Exercise prompt: Make an exact copy of all the records, one that contains none of the pictures.

Task inputs:
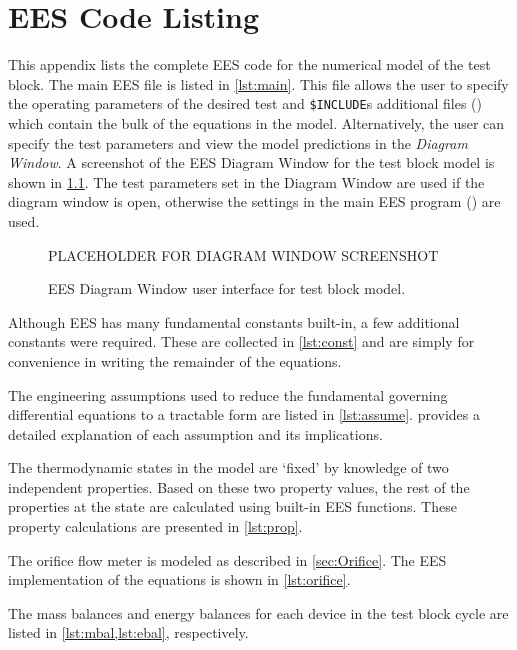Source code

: \chapter{EES Code Listing} \label{app:code}

This appendix lists the complete EES code for the numerical model of the test block.
The main EES file is listed in \cref{lst:main}. This file allows the user to specify
the operating parameters of the desired test and \verb+$INCLUDE+s additional files
() which contain 
the bulk of the equations in the model. 
Alternatively, the user can specify the test parameters and view the model 
predictions in the \emph{Diagram Window}. A screenshot of the EES Diagram Window 
for the test block model is shown in \cref{fig:DiagWindow}. The test parameters
set in the Diagram Window are used if the diagram window is open, otherwise the
settings in the main EES program () are used.
\begin{figure}[htbp]
	\centering
	PLACEHOLDER FOR DIAGRAM WINDOW SCREENSHOT
	\caption{EES Diagram Window user interface for test block model.}
	\label{fig:DiagWindow}
\end{figure}

Although EES has many fundamental constants built-in, a few additional constants
were required. These are collected in \cref{lst:const} and are simply for convenience
in writing the remainder of the equations.


The engineering assumptions used to reduce the fundamental governing differential
equations to a tractable form are listed in \cref{lst:assume}. 
provides a detailed explanation of each assumption and its implications.


The thermodynamic states in the model are `fixed' by knowledge of two independent
properties. Based on these two property values, the rest of the properties at the
state are calculated using built-in EES functions. These property calculations are
presented in \cref{lst:prop}. 


The orifice flow meter is modeled as described in \cref{sec:Orifice}. The EES
implementation of the equations is shown in \cref{lst:orifice}.

The mass balances and energy balances for each device in the test block cycle
are listed in \cref{lst:mbal,lst:ebal}, respectively.

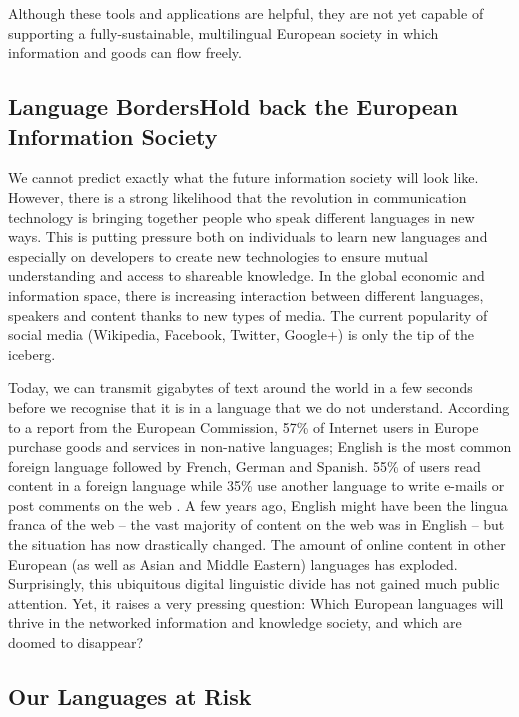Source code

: \begin{multicols}{2}
Although these tools and applications are helpful, they are not yet capable of supporting a fully-sustainable, multilingual European society in which information and goods can flow freely.

\subsection[Language Borders Hold back the European Information Society]{Language Borders\newline Hold back the European Information Society}

We cannot predict exactly what the future information society will look like. However, there is a strong likelihood that the revolution in communication technology is bringing together people who speak different languages in new ways. This is putting pressure both on individuals to learn new languages and especially on developers to create new technologies to ensure mutual understanding and access to shareable knowledge. In the global economic and information space, there is increasing interaction between different languages, speakers and content thanks to new types of media. The current popularity of social media (Wikipedia, Facebook, Twitter, Google+) is only the tip of the iceberg.


Today, we can transmit gigabytes of text around the world in a few seconds before we recognise that it is in a language that we do not understand. According to a report from the European Commission, 57\% of Internet users in Europe purchase goods and services in non-native languages; English is the most common foreign language followed by French, German and Spanish. 55\% of users read content in a foreign language while 35\% use another language to write e-mails or post comments on the web \cite{EC1}. A few years ago, English might have been the lingua franca of the web -- the vast majority of content on the web was in English -- but the situation has now drastically changed. The amount of online content in other European (as well as Asian and Middle Eastern) languages has exploded.  Surprisingly, this ubiquitous digital linguistic divide has not gained much public attention. Yet, it raises a very pressing question: Which European languages will thrive in the networked information and knowledge society, and which are doomed to disappear?

\subsection{Our Languages at Risk}


\end{multicols}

Result of this task:
Source code

: \chapter{EES Code Listing} \label{app:code}

This appendix lists the complete EES code for the numerical model of the test block.
The main EES file is listed in \cref{lst:main}. This file allows the user to specify
the operating parameters of the desired test and \verb+$INCLUDE+s additional files
() which contain 
the bulk of the equations in the model. 
Alternatively, the user can specify the test parameters and view the model 
predictions in the \emph{Diagram Window}. A screenshot of the EES Diagram Window 
for the test block model is shown in \cref{fig:DiagWindow}. The test parameters
set in the Diagram Window are used if the diagram window is open, otherwise the
settings in the main EES program () are used.
\begin{figure}[htbp]
	\centering
	PLACEHOLDER FOR DIAGRAM WINDOW SCREENSHOT
	\caption{EES Diagram Window user interface for test block model.}
	\label{fig:DiagWindow}
\end{figure}

Although EES has many fundamental constants built-in, a few additional constants
were required. These are collected in \cref{lst:const} and are simply for convenience
in writing the remainder of the equations.


The engineering assumptions used to reduce the fundamental governing differential
equations to a tractable form are listed in \cref{lst:assume}. 
provides a detailed explanation of each assumption and its implications.


The thermodynamic states in the model are `fixed' by knowledge of two independent
properties. Based on these two property values, the rest of the properties at the
state are calculated using built-in EES functions. These property calculations are
presented in \cref{lst:prop}. 


The orifice flow meter is modeled as described in \cref{sec:Orifice}. The EES
implementation of the equations is shown in \cref{lst:orifice}.

The mass balances and energy balances for each device in the test block cycle
are listed in \cref{lst:mbal,lst:ebal}, respectively.

Source code

: \begin{multicols}{2}
Although these tools and applications are helpful, they are not yet capable of supporting a fully-sustainable, multilingual European society in which information and goods can flow freely.

\subsection[Language Borders Hold back the European Information Society]{Language Borders\newline Hold back the European Information Society}

We cannot predict exactly what the future information society will look like. However, there is a strong likelihood that the revolution in communication technology is bringing together people who speak different languages in new ways. This is putting pressure both on individuals to learn new languages and especially on developers to create new technologies to ensure mutual understanding and access to shareable knowledge. In the global economic and information space, there is increasing interaction between different languages, speakers and content thanks to new types of media. The current popularity of social media (Wikipedia, Facebook, Twitter, Google+) is only the tip of the iceberg.


Today, we can transmit gigabytes of text around the world in a few seconds before we recognise that it is in a language that we do not understand. According to a report from the European Commission, 57\% of Internet users in Europe purchase goods and services in non-native languages; English is the most common foreign language followed by French, German and Spanish. 55\% of users read content in a foreign language while 35\% use another language to write e-mails or post comments on the web \cite{EC1}. A few years ago, English might have been the lingua franca of the web -- the vast majority of content on the web was in English -- but the situation has now drastically changed. The amount of online content in other European (as well as Asian and Middle Eastern) languages has exploded.  Surprisingly, this ubiquitous digital linguistic divide has not gained much public attention. Yet, it raises a very pressing question: Which European languages will thrive in the networked information and knowledge society, and which are doomed to disappear?

\subsection{Our Languages at Risk}


\end{multicols}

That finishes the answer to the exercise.